Relatively rare photographs of Ntaganda show a youthful, smooth-cheeked figure, often smiling broadly, who likes wearing military berets or leather cowboy hats with his camouflage fatigues. He is believed to be around 40.

Ntaganda replaced Nkunda as head of the Tutsi-led CNDP rebel group when Nkunda was arrested in early 2009. As the new CNDP boss, he negotiated the March 23, 2009 deal that saw the group incorporated into the Congolese army, where he became a general.

Those who have spoken to him say he can project an engaging personality, but lacks the charisma and rhetorical skills of Nkunda, the previous CNDP leader.

“My troops love me,” he told a Reuters interviewer in an October 5, 2010 interview in Goma when he was a general in the integrated Congolese army involved in United Nations-backed operations against Rwandan-led Hutu rebels in the Congo.

“Who gave peace to Congo? It was me, General Bosco,” he said, arguing that he played a leading role in ending the revolt and reconciling the CNDP with Kabila’s government.

His senior position in Congo’s armed forces and swaggering presence in Goma outraged rights groups like Human Rights Watch which repeatedly demanded his arrest by the Congolese authorities and by U.N. peacekeepers.

“Ntaganda has boldly walked around the restaurants and tennis courts of Goma flaunting his impunity like a medal of honor while engaging in ruthless human rights abuses,” Anneke Van Woudenberg, a longtime Congo watcher and previously a senior Africa researcher with HRW, said in April.

Kabila’s government says it did not arrest Ntaganda sooner because he had contributed to forging the 2009 peace.

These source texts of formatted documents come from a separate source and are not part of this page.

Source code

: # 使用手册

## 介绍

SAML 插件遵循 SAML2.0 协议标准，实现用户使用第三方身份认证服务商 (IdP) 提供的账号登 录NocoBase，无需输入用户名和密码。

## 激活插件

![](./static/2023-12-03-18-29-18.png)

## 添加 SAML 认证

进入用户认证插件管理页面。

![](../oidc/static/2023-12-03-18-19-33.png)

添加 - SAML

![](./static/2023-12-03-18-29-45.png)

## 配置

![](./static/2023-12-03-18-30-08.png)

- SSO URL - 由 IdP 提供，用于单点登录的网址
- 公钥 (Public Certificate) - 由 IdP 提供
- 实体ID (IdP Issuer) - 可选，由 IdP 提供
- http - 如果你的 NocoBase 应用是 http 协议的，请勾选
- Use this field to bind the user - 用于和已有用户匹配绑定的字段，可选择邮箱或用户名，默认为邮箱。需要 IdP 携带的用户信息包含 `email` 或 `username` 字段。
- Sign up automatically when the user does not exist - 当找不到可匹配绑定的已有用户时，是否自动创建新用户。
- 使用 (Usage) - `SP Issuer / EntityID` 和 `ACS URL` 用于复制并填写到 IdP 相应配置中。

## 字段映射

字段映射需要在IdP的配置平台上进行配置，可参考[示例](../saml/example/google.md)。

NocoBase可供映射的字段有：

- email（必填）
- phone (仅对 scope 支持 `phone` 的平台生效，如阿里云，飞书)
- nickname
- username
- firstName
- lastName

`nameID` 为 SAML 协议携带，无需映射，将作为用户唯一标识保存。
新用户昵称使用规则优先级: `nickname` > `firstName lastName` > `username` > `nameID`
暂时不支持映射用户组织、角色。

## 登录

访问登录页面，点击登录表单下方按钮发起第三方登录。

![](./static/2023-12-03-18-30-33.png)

“I have to tell you that we had good reason not to arrest Bosco Ntaganda. The main reason was to consolidate the peace process, to which he had contributed,” Congolese government chief spokesman Lambert Mende said in May this year.

In a report in October, the Brussels-based International Crisis Group noted the irony of “an ICC-indicted former warlord” being involved in U.N.-backed military operations.

The ICG says it was precisely the “U-turn” of Kabila’s government earlier this year, under pressure from foreign backers like the United States, to publicly seek Ntaganda’s arrest that drove him to lead Tutsi fighters into mutiny.

TRAFFICKING IN MINERALS

The main ICC charges against Ntaganda relate to his activities as chief of operations for the Congolese militia group Union of Congolese Patriots (UPC)/Patriotic Forces for the Liberation of Congo (FPLC) in 2002-2003 in the northeast Ituri district. He has rejected the charges against him as “lies”.

In March, 2012, the ICC found Ntaganda’s co-accused, Thomas Lubanga, guilty of the war crime of recruiting and using child soldiers in the court’s first case. Following the verdict, the ICC prosecutor announced additional charges of rape and murder against Ntaganda in connection with his activities in Ituri.

“Congo is full of war criminals, but the ICC arrest warrants put Ntaganda in a different league,” HRW’s Tertsakian said.

International Crisis Group says Ntaganda has also been involved in trafficking of raw materials, such as gold. Between 2009 and 2012, he acquired properties in Goma and Masisi, including a hotel, a mill and a gas station, and conducted business in the supply of fuel from Kenya, ICG said.

It is not clear whether M23, despite what the U.N. experts say is its significant backing from Rwanda, has the military clout to march on Kinshasa and threaten Kabila’s rule there.

Observers like HRW’s Tertsakian said M23 is not as strong as Nkunda’s CNDP was and that Ntaganda is a less effective leader.

But, as urgent talks are held in Uganda to try to contain the rebellion, it is hard to imagine a new deal between Kabila and the Tutsi fighters who have repeatedly rebelled against him, like Ntaganda or the more public M23 leader, Makenga.

“I still have a hard time envisioning a compromise between the two sides. Just try to imagine Sultani Makenga and Bosco Ntaganda integrated back into the army as generals and you will know what I mean,” said independent Congo analyst and author Jason Stearns.